Member of the Ohio House of Representatives from the 83rd district
- In office September 15, 1999-December 31, 2008
- Preceded by: Ed Core
- Succeeded by: David Burke

Personal details
- Born: March 20, 1964 (age 62) Columbus, Ohio
- Party: Republican
- Education: Ohio State University
- Profession: Attorney

= Tony Core =

American politician

Anthony Core (born March 20, 1964), commonly called Tony Core, is an American politician from Ohio and a former Republican member of the Ohio General Assembly.
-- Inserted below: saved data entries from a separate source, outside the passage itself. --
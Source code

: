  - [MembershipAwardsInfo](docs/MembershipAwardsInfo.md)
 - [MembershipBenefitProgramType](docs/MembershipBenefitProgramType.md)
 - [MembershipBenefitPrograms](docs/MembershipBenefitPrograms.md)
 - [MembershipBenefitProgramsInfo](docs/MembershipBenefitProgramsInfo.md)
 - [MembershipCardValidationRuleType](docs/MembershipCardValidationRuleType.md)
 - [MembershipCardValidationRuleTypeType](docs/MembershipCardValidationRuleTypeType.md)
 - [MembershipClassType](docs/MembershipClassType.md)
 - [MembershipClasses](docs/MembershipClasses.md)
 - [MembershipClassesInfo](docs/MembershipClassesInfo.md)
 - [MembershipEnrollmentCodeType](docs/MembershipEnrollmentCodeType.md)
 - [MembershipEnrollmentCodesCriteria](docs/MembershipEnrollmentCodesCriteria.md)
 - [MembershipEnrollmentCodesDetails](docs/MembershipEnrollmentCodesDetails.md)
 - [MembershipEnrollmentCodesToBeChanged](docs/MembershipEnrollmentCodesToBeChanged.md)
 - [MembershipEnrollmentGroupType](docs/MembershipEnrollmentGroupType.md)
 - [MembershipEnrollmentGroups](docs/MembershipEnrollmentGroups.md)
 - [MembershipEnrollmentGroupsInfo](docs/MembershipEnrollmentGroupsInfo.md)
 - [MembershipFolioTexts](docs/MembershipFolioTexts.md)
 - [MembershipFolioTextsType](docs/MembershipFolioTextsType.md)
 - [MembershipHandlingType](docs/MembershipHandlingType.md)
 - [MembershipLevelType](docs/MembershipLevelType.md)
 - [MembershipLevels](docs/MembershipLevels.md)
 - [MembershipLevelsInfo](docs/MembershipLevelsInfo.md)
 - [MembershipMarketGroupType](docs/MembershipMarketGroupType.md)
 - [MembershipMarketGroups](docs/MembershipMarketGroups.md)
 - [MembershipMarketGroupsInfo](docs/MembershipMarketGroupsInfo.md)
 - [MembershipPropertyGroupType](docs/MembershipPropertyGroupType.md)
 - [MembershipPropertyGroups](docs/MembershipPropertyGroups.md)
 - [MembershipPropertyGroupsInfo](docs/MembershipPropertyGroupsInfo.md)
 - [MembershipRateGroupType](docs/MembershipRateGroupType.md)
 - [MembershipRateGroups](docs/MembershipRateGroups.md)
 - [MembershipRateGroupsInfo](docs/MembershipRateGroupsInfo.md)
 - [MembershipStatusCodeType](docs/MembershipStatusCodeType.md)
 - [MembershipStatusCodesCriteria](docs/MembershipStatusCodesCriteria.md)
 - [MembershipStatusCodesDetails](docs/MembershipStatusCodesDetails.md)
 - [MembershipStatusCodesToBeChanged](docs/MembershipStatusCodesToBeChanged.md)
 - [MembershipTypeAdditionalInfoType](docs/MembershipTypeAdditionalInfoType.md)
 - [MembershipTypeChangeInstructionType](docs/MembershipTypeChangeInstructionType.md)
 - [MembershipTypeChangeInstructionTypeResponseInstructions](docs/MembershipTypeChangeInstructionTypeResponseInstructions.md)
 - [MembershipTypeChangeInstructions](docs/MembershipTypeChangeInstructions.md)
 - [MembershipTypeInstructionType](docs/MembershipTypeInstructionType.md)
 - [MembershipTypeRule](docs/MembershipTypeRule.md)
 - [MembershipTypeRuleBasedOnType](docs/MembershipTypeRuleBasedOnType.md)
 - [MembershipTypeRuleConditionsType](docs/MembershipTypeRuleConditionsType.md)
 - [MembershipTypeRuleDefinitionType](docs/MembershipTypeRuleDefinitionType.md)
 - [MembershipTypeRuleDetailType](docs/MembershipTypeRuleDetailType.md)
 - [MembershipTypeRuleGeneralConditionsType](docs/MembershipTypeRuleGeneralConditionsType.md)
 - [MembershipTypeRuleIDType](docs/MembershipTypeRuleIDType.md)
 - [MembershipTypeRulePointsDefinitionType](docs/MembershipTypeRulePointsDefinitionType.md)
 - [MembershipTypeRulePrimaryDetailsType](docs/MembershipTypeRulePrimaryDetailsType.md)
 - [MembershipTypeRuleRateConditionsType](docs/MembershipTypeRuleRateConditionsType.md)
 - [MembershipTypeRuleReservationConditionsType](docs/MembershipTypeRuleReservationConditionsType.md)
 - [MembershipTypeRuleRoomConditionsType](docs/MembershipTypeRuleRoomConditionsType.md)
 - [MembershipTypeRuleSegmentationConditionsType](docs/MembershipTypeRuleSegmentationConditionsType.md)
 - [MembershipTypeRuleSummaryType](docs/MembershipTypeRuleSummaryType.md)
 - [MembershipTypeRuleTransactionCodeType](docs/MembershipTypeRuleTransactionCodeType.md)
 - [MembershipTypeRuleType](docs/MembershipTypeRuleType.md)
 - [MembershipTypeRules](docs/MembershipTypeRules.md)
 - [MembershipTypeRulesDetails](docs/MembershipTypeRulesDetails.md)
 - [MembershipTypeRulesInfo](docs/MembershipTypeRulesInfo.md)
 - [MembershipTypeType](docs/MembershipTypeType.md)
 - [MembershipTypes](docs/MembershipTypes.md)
A graduate of Ohio State University with degrees in agricultural economics and law, he is a lawyer from rural Rushsylvania in Logan County.

==Government career==

Core first entered government service in Logan County, where he was a member of the county's MR/DD (mental retardation/developmental disability) board. In 1999, he was appointed to fill the empty seat for the 83rd District of the House of Representatives, which includes part or all of Logan, Marion, and Union counties; the seat had been vacated by the death of its previous occupant, Tony's father Ed. After finishing the partial term, he was re-elected to four full terms before being term-limited in 2008. His seat was filled by Dave Burke of Marysville.

Core won an uncontested race for Logan County Commissioner in 2008.

During his time in the state legislature, Core used a logo of an apple eaten to the core.

==Personal==
According to Core's website, he and his wife Heather are the parents of a son and two daughters. He is a member of the First United Presbyterian Church of Bellefontaine.